Comic? Just that spark in the fluff to make sure that the galaxy will burn forever and that no one goes safe. 

Their bad english is just for fun and nothing I believe is orkish. They would do much better with their glyphs like the Necrons.


----------



## Child-of-the-Emperor (Feb 22, 2009)

Malus Darkblade said:


> Several alien empires come closer, day by day, to overrunning the defenses of mankind and consuming, enslaving, or destroying them once and for all.
> 
> However, the Orks cannot be said to be part of those encroaching upon humanity's domain and wiping it out once and for all simply because of the fact that they squabble amongst themselves far too often to pose a serious or as serious of a threat as the other alien races. And more importantly, it isn't on their agenda. They don't specifically have the Imperium in their sights.


The Greenskins certainly can be said to be a part of "those encroaching upon humanity's domain". They have probably been the most consistent and ever-present threat to humanity throughout Imperial history, and Greenskin Empires and raiding parties don't just exist, but they constantly seek ingression into the realms of Man. 

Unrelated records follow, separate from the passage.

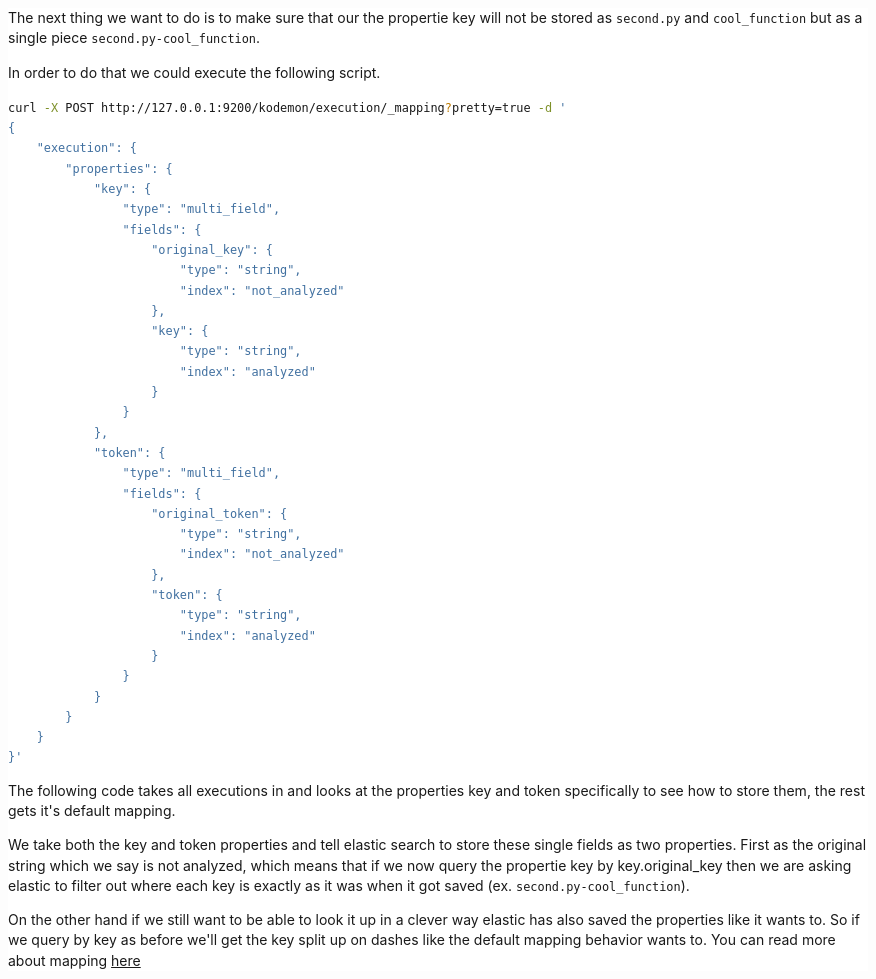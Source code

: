 The next thing we want to do is to make sure that our the propertie key will not be stored as ```second.py``` and ```cool_function``` but as a single piece ```second.py-cool_function```.

In order to do that we could execute the following script.
```bash
curl -X POST http://127.0.0.1:9200/kodemon/execution/_mapping?pretty=true -d '
{
    "execution": {
        "properties": {
            "key": {
                "type": "multi_field",
                "fields": {
                    "original_key": {
                        "type": "string",
                        "index": "not_analyzed"
                    },
                    "key": {
                        "type": "string",
                        "index": "analyzed"
                    }
                }
            },
            "token": {
                "type": "multi_field",
                "fields": {
                    "original_token": {
                        "type": "string",
                        "index": "not_analyzed"
                    },
                    "token": {
                        "type": "string",
                        "index": "analyzed"
                    }
                }
            }
        }
    }
}'
```

The following code takes all executions in and looks at the properties key and token specifically to see how to store them, the rest gets it's default mapping.

We take both the key and token properties and tell elastic search to store these single fields as two properties. First as the original string which we say is not analyzed, which means that if we now query the propertie key by key.original_key then we are asking elastic to filter out where each key is exactly as it was when it got saved (ex. ```second.py-cool_function```).

On the other hand if we still want to be able to look it up in a clever way elastic has also saved the properties like it wants to. So if we query by key as before we'll get the key split up on dashes like the default mapping behavior wants to. You can read more about mapping [here](http://www.elasticsearch.org/guide/en/elasticsearch/reference/current/indices-create-index.html)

The destruction of the Imperium may not be specifically on their agenda, but waging war is, and from an Imperial perspective there really isn't much of a difference. 

Let us also not forget that whilst the Greenskins are a fractious species some Ork Empires, under particularly fearsome warlords, have come very close to conquering the galaxy. The Beast's Waaagh in 544.M32 being the most prominent example.


----------



## kwak76 (Nov 29, 2010)

Orcs were at one point the biggest threat to the Imperium . With the Emperor and the primarchs they drove back and defeated the orcs. Something tells me with the primarchs and the Emperor they would of done the same to the Tyranids and Necrons. 

It's that in 40k the Imperium is at a weaken state and would prefer the orcs to play a lesser role. But I think the orcs plays a balance to all the other enemies to the Imperium. 

An Orc would fight a nid as much as they would fight a necron. So in a way it's like check and balances.


----------



## Serpion5 (Mar 19, 2010)

I also want to point out that ork language is not bad english, it is simply portrayed that way to the readers in fluff because that is the easiest way to represent the crude nature of their language. 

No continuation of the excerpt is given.